<<<<

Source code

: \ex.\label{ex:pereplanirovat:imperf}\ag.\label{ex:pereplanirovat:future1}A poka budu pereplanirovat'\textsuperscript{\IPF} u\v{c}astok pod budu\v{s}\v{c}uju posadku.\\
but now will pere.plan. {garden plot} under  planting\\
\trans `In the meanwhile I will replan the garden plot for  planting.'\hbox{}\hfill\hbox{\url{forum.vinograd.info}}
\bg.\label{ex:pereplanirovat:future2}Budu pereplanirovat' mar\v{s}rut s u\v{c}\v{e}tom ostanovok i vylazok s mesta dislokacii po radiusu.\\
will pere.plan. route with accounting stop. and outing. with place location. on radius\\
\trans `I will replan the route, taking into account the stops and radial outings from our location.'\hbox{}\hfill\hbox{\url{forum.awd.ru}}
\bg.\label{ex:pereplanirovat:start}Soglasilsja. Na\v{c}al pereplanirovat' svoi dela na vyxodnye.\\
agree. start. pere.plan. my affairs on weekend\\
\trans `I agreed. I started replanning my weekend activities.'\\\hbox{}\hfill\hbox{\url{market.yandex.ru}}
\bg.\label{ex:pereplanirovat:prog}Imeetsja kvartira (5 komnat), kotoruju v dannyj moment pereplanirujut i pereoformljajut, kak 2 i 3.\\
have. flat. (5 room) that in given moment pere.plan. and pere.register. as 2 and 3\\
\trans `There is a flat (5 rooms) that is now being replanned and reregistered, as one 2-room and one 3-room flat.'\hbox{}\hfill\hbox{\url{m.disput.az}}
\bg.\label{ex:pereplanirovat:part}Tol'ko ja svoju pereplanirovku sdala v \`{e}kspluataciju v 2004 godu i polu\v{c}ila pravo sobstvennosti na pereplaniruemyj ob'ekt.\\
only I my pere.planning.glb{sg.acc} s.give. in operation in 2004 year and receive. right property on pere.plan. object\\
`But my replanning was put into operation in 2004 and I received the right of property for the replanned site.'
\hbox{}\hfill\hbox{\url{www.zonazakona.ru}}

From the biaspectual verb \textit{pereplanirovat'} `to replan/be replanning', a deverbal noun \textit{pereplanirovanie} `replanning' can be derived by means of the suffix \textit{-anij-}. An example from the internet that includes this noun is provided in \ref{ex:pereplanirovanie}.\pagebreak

>>>>
<<<<

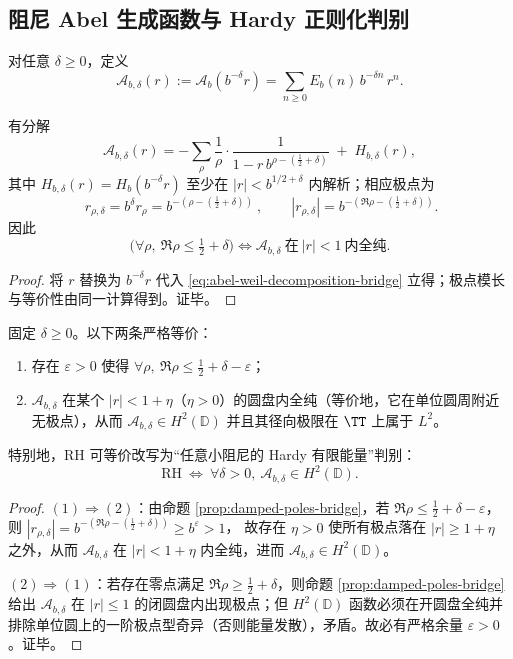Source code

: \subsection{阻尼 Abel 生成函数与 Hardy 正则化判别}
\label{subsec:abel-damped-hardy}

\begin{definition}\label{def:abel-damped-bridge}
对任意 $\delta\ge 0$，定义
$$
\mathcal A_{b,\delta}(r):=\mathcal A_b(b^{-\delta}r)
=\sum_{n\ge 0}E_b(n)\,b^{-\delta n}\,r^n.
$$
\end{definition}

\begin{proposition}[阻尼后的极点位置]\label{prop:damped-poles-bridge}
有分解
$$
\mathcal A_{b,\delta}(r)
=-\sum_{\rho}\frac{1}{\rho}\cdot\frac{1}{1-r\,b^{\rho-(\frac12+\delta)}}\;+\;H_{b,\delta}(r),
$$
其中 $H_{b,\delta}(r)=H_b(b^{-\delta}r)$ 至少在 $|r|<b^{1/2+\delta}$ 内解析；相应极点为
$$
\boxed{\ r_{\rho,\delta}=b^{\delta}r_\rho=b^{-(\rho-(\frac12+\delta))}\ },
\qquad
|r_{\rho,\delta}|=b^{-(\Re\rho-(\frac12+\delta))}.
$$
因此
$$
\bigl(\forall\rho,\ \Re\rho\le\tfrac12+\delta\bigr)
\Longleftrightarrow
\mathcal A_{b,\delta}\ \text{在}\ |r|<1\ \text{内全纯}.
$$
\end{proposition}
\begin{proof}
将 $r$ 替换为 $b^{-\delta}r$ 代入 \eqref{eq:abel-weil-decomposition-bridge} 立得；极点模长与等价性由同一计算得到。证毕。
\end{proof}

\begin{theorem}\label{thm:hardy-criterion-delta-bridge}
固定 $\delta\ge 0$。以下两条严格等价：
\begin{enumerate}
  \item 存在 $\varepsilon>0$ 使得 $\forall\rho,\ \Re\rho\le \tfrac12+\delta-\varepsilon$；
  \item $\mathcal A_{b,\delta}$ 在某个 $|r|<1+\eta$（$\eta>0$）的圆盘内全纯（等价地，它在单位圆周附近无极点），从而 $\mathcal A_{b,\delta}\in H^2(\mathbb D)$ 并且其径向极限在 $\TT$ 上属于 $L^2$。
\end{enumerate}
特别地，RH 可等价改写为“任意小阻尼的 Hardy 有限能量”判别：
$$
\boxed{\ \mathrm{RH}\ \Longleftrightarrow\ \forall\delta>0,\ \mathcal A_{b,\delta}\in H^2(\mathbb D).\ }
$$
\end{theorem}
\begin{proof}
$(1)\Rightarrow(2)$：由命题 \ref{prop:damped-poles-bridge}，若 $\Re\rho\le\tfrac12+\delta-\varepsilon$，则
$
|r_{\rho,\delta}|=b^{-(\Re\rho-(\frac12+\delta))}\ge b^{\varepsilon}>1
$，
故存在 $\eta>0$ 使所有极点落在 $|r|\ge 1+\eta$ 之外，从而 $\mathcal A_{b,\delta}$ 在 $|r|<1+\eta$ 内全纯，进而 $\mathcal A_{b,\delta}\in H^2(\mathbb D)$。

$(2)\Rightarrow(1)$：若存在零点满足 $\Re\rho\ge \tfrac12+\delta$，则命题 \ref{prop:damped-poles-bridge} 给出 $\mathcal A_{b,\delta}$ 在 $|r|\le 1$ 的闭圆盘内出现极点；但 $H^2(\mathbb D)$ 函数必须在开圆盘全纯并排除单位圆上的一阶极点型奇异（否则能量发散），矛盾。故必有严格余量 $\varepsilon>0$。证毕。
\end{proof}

>>>>
<<<<

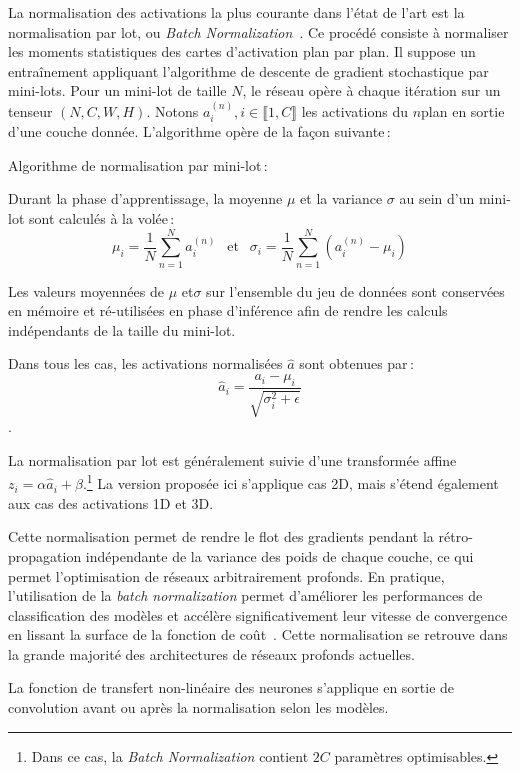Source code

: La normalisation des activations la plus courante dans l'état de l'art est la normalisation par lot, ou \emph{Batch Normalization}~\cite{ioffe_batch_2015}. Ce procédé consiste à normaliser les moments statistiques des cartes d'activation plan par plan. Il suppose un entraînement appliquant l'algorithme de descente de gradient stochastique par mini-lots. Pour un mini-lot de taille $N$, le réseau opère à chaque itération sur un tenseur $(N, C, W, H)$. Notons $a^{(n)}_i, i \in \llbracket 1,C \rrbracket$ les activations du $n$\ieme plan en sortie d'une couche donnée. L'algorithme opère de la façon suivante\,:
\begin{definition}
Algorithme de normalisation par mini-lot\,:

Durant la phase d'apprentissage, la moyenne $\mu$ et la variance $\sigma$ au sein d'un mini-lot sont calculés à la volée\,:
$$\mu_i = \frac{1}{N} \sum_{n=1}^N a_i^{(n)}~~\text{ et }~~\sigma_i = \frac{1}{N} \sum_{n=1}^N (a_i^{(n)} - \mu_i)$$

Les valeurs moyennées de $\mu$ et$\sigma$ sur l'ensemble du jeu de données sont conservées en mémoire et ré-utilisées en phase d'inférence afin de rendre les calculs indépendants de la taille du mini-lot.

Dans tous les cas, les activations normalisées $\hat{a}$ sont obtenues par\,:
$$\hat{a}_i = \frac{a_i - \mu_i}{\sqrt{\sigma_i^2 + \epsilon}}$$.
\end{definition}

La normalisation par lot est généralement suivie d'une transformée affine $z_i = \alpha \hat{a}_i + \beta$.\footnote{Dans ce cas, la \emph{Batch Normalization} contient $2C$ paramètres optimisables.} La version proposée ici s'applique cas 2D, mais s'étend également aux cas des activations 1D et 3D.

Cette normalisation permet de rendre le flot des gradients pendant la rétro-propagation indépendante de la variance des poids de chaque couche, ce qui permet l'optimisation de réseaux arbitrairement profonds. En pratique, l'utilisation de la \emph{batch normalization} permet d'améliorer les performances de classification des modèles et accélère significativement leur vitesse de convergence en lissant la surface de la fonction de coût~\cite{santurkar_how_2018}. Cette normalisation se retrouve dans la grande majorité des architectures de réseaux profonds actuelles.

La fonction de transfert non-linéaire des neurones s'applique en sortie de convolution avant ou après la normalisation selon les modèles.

>>>>

• WHAT IS EXPECTED
Go through the listing and say how many lines contain the string "fonction", offering only the number.

• SOLUTION FOR THIS TASK
2